Heute bestehen nach Meinung Neuwirths hinsichtlich der Effizienz und den realen Auswirkungen subliminaler Techniken wissenschaftlich keine Zweifel mehr. Im Bereich des Neuromarketing formuliert man die Frage nicht ob, sondern nur mehr wie effizient diese unterschwelligen Methoden sind. Der heutige Stand der Technik ist am besten durch sogenannte Gehirn-Spionagesoftware (brain spyware) veranschaulicht. Mittels subliminaler Techniken und eines maschinellen Lernmodells erlaubt diese es, im Gehirn auf private Daten, wie Bankinformationen, PIN-Codes, Wohnort oder Geburtsdatum, zuzugreifen.
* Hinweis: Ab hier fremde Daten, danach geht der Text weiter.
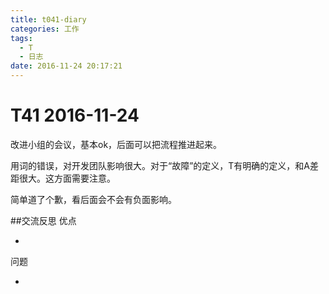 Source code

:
```yaml
---
title: t041-diary
categories: 工作
tags:
  - T
  - 日志
date: 2016-11-24 20:17:21
---
```

# T41 2016-11-24
改进小组的会议，基本ok，后面可以把流程推进起来。

用词的错误，对开发团队影响很大。对于“故障”的定义，T有明确的定义，和A差距很大。这方面需要注意。

简单道了个歉，看后面会不会有负面影响。




##交流反思
优点

-

问题

-  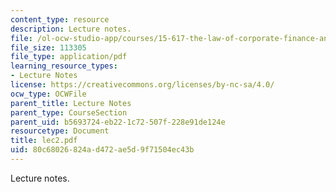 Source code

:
 ```yaml
---
content_type: resource
description: Lecture notes.
file: /ol-ocw-studio-app/courses/15-617-the-law-of-corporate-finance-and-financial-markets-spring-2004/80c68026824ad472ae5d9f71504ec43b_lec2.pdf
file_size: 113305
file_type: application/pdf
learning_resource_types:
- Lecture Notes
license: https://creativecommons.org/licenses/by-nc-sa/4.0/
ocw_type: OCWFile
parent_title: Lecture Notes
parent_type: CourseSection
parent_uid: b5693724-eb22-1c72-507f-228e91de124e
resourcetype: Document
title: lec2.pdf
uid: 80c68026-824a-d472-ae5d-9f71504ec43b
---
```

Lecture notes. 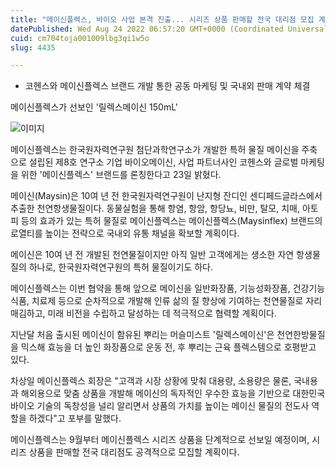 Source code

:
 ```yaml
---
title: "메이신플렉스, 바이오 사업 본격 진출... 시리즈 상품 판매할 전국 대리점 모집 계획"
datePublished: Wed Aug 24 2022 06:57:20 GMT+0000 (Coordinated Universal Time)
cuid: cm704toja001009lbg3qi1w5o
slug: 4435

---
```



- 코헨스와 메이신플렉스 브랜드 개발 통한 공동 마케팅 및 국내외 판매 계약 체결

메이신플렉스가 선보인 '릴렉스메이신 150mL'

![이미지](https://cdn.hashnode.com/res/hashnode/image/upload/v1739257187836/10214667-ac07-47cb-815d-ec0621ba673c.jpeg)

메이신플렉스는 한국원자력연구원 첨단과학연구소가 개발한 특허 물질 메이신을 주축으로 설립된 제8호 연구소 기업 바이오메이신, 사업 파트너사인 코헨스와 글로벌 마케팅을 위한 '메이신플렉스' 브랜드를 론칭한다고 23일 밝혔다.

메이신(Maysin)은 10여 년 전 한국원자력연구원이 난지형 잔디인 센디페드글라스에서 추출한 천연항생물질이다. 동물실험을 통해 항염, 항암, 항당뇨, 비만, 탈모, 치매, 아토피 등의 효과가 있는 특허 물질로 메이신플렉스는 메이신플렉스(Maysinflex) 브랜드의 로열티를 높이는 전략으로 국내외 유통 채널을 확보할 계획이다.

메이신은 10여 년 전 개발된 천연물질이지만 아직 일반 고객에게는 생소한 자연 항생물질의 하나로, 한국원자력연구원의 특허 물질이기도 하다.

메이신플렉스는 이번 협약을 통해 앞으로 메이신을 일반화장품, 기능성화장품, 건강기능식품, 치료제 등으로 순차적으로 개발해 인류 삶의 질 향상에 기여하는 천연물질로 자리매김하고, 미래 비전을 수립하고 달성하는 데 적극적으로 협력할 계획이다.

지난달 처음 출시된 메이신이 함유된 뿌리는 머슬미스트 '릴렉스메이신'은 천연한방물질을 믹스해 효능을 더 높인 화장품으로 운동 전, 후 뿌리는 근육 플렉스템으로 호평받고 있다.

차상일 메이신플렉스 회장은 "고객과 시장 상황에 맞춰 대용량, 소용량은 물론, 국내용과 해외용으로 맞춤 상품을 개발해 메이신의 독자적인 우수한 효능을 기반으로 대한민국 바이오 기술의 독창성을 널리 알리면서 상품의 가치를 높이는 메이신 물질의 전도사 역할을 하겠다"고 포부를 말했다.

메이신플렉스는 9월부터 메이신플렉스 시리즈 상품을 단계적으로 선보일 예정이며, 시리즈 상품을 판매할 전국 대리점도 공격적으로 모집할 계획이다. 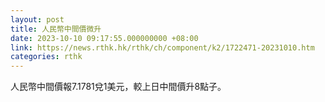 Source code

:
 ```yaml
---
layout: post
title: 人民幣中間價微升
date: 2023-10-10 09:17:55.000000000 +08:00
link: https://news.rthk.hk/rthk/ch/component/k2/1722471-20231010.htm
categories: rthk
---
```


人民幣中間價報7.1781兌1美元，較上日中間價升8點子。

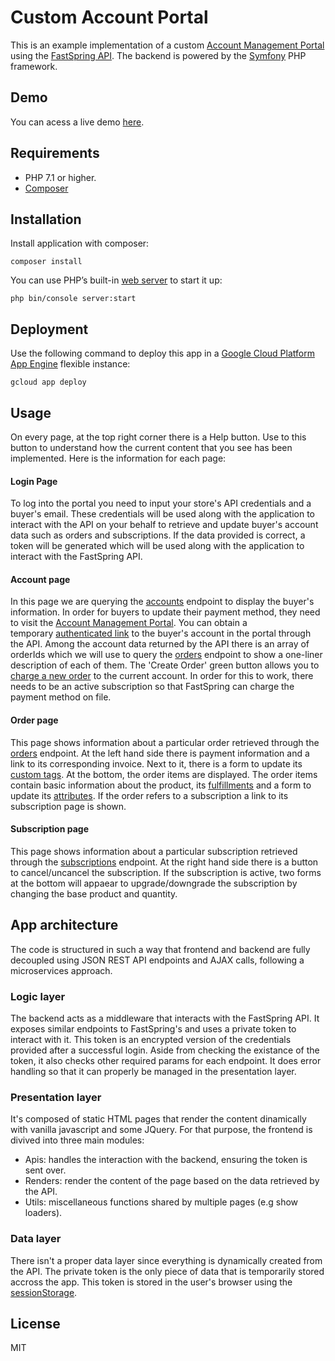 
# Custom Account Portal
This is an example implementation of a custom [Account Management Portal](https://docs.fastspring.com/customer-facing-account-management) using the [FastSpring API](https://docs.fastspring.com/integrating-with-fastspring/fastspring-api).
The backend is powered by the [Symfony](https://symfony.com) PHP framework.

## Demo
You can acess a live demo [here](https://fs-accountportal.appspot.com/login.html).

## Requirements

- PHP 7.1 or higher.
- [Composer](https://getcomposer.org/)

## Installation
Install application with composer:
```
composer install
```

You can use PHP’s built-in [web server](https://symfony.com/doc/current/setup/built_in_web_server.html) to start it up:
```
php bin/console server:start
```

## Deployment
Use the following command to deploy this app in a [Google Cloud Platform App Engine](https://cloud.google.com/appengine/) flexible instance:
```
gcloud app deploy
```

## Usage
On every page, at the top right corner there is a Help button. Use to this button to understand how the current content that you see has been implemented. Here is the information for each page:

#### Login Page
To log into the portal you need to input your store's API credentials and a buyer's email. These credentials will be used along with the application to interact with the API on your behalf to retrieve and update buyer's account data such as orders and subscriptions. If the data provided is correct, a token will be generated which will be used along with the application to interact with the FastSpring API.

#### Account page
In this page we are querying the [accounts](https://docs.fastspring.com/integrating-with-fastspring/fastspring-api/accounts) endpoint to display the buyer's information.
In order for buyers to update their payment method, they need to visit the [Account Management Portal](https://docs.fastspring.com/customer-facing-account-management). You can obtain a temporary [authenticated link](https://docs.fastspring.com/integrating-with-fastspring/fastspring-api/accounts#id-/accounts-GetauthenticatedaccountmanagementURL) to the buyer's account in the portal through the API.
Among the account data returned by the API there is an array of orderIds which we will use to query the [orders](https://docs.fastspring.com/integrating-with-fastspring/fastspring-api/orders) endpoint to show a one-liner description of each of them.
The 'Create Order' green button allows you to [charge a new order](https://docs.fastspring.com/integrating-with-fastspring/fastspring-api/orders#id-/orders-CreateNewOrderandCompletetheCharge) to the current account. In order for this to work, there needs to be an active subscription so that FastSpring can charge the payment method on file.

#### Order page
This page shows information about a particular order retrieved through the [orders](https://docs.fastspring.com/integrating-with-fastspring/fastspring-api/orders) endpoint. At the left hand side there is payment information and a link to its corresponding invoice.
Next to it, there is a form to update its [custom tags](https://docs.fastspring.com/integrating-with-fastspring/passing-and-capturing-custom-order-tags-and-product-attributes). At the bottom, the order items are displayed. The order items contain basic information about the product, its [fulfillments](https://docs.fastspring.com/products-bundles-and-subscriptions/fulfillments) and a form to update
its [attributes](https://docs.fastspring.com/integrating-with-fastspring/passing-and-capturing-custom-order-tags-and-product-attributes).
If the order refers to a subscription a link to its subscription page is shown.

#### Subscription page
This page shows information about a particular subscription retrieved through the [subscriptions](https://docs.fastspring.com/integrating-with-fastspring/fastspring-api/subscriptions) endpoint.
At the right hand side there is a button to cancel/uncancel the subscription.
If the subscription is active, two forms at the bottom will appaear to upgrade/downgrade the subscription by changing the base product and quantity.


## App architecture
The code is structured in such a way that frontend and backend are fully decoupled using JSON REST API endpoints and AJAX calls, following a microservices approach.

### Logic layer
The backend acts as a middleware that interacts with the FastSpring API. It exposes similar endpoints to FastSpring's and uses a private token to interact with it. This token is an encrypted version of the credentials provided after a successful login.
Aside from checking the existance of the token, it also checks other required params for each endpoint. It does error handling so that it can properly be managed in the presentation layer. 

### Presentation layer
It's composed of static HTML pages that render the content dinamically with vanilla javascript and some JQuery.
For that purpose, the frontend is divived into three main modules:
- Apis: handles the interaction with the backend, ensuring the token is sent over.
- Renders: render the content of the page based on the data retrieved by the API.
- Utils: miscellaneous functions shared by multiple pages (e.g show loaders).

### Data layer
There isn't a proper data layer since everything is dynamically created from the API. The private token is the only piece of data that is temporarily stored accross the app. This token is stored in the user's browser using the [sessionStorage](https://developer.mozilla.org/en-US/docs/Web/API/Window/sessionStorage).


## License
MIT
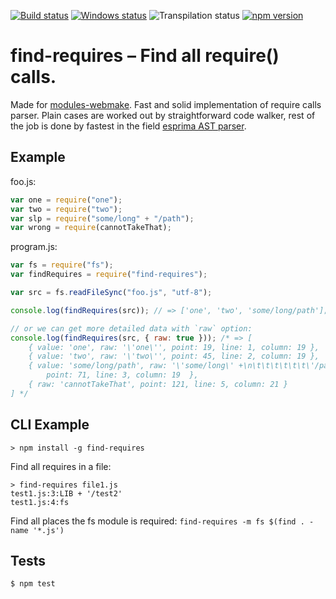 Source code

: [![Build status][nix-build-image]][nix-build-url]
[![Windows status][win-build-image]][win-build-url]
![Transpilation status][transpilation-image]
[![npm version][npm-image]][npm-url]

# find-requires – Find all require() calls.

Made for [modules-webmake](https://github.com/medikoo/modules-webmake). Fast and solid implementation of require calls parser. Plain cases are worked out by straightforward code walker, rest of the job is done by fastest in the field [esprima AST parser](http://esprima.org/).

## Example

foo.js:

```javascript
var one = require("one");
var two = require("two");
var slp = require("some/long" + "/path");
var wrong = require(cannotTakeThat);
```

program.js:

```javascript
var fs = require("fs");
var findRequires = require("find-requires");

var src = fs.readFileSync("foo.js", "utf-8");

console.log(findRequires(src)); // => ['one', 'two', 'some/long/path'];

// or we can get more detailed data with `raw` option:
console.log(findRequires(src, { raw: true })); /* => [
	{ value: 'one', raw: '\'one\'', point: 19, line: 1, column: 19 },
	{ value: 'two', raw: '\'two\'', point: 45, line: 2, column: 19 },
	{ value: 'some/long/path', raw: '\'some/long\' +\n\t\t\t\t\t\t\'/path\'',
		point: 71, line: 3, column: 19  },
	{ raw: 'cannotTakeThat', point: 121, line: 5, column: 21 }
] */
```

## CLI Example

```
> npm install -g find-requires
```

Find all requires in a file:

```
> find-requires file1.js
test1.js:3:LIB + '/test2'
test1.js:4:fs
```

Find all places the fs module is required: `find-requires -m fs $(find . -name '*.js')`

## Tests

    $ npm test

[nix-build-image]: https://semaphoreci.com/api/v1/medikoo-org/find-requires/branches/master/shields_badge.svg
[nix-build-url]: https://semaphoreci.com/medikoo-org/find-requires
[win-build-image]: https://ci.appveyor.com/api/projects/status/7i22v2m9om08fklw?svg=true
[win-build-url]: https://ci.appveyor.com/project/medikoo/find-requires
[transpilation-image]: https://img.shields.io/badge/transpilation-free-brightgreen.svg
[npm-image]: https://img.shields.io/npm/v/find-requires.svg
[npm-url]: https://www.npmjs.com/package/find-requires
Auch sogenannte „dunkle Muster“ (dark patterns), mit denen die manipulative Gestaltung von Webseiten und Social Media Posts bezeichnet wird, verwenden nicht erkennbare irreführende Elemente, um Benutzer durch verschiedene Methoden zu manipulieren, wie z. B. durch verschleierte Werbung, Angstauslösung, oder „Bait and Switch“ (locken und wechseln). Ebenso werden Deep Fakes oder die Kombination von gezielter Werbung mit versteckten Algorithmen, die von Suchmaschinen verwendet werden, eingesetzt, nicht nur um den Erfolg von Unternehmen, sondern auch den Ausgang von Wahlen zu bestimmen, wie der Cambridge-Analytica-Skandal enthüllte. Im Hinblick auf die Manipulation der Gedanken und des Geistes ist es daher notwendig, die Frage der entsprechenden Sinnesorgane zu klären. Gemäß der Psychophysik gibt es jedoch keine absolute Schwelle für die subliminale Wahrnehmung, weil die Schwellen für einen bestimmten Reiz sowohl zwischen verschiedenen Personen wie auch innerhalb einer Person variieren.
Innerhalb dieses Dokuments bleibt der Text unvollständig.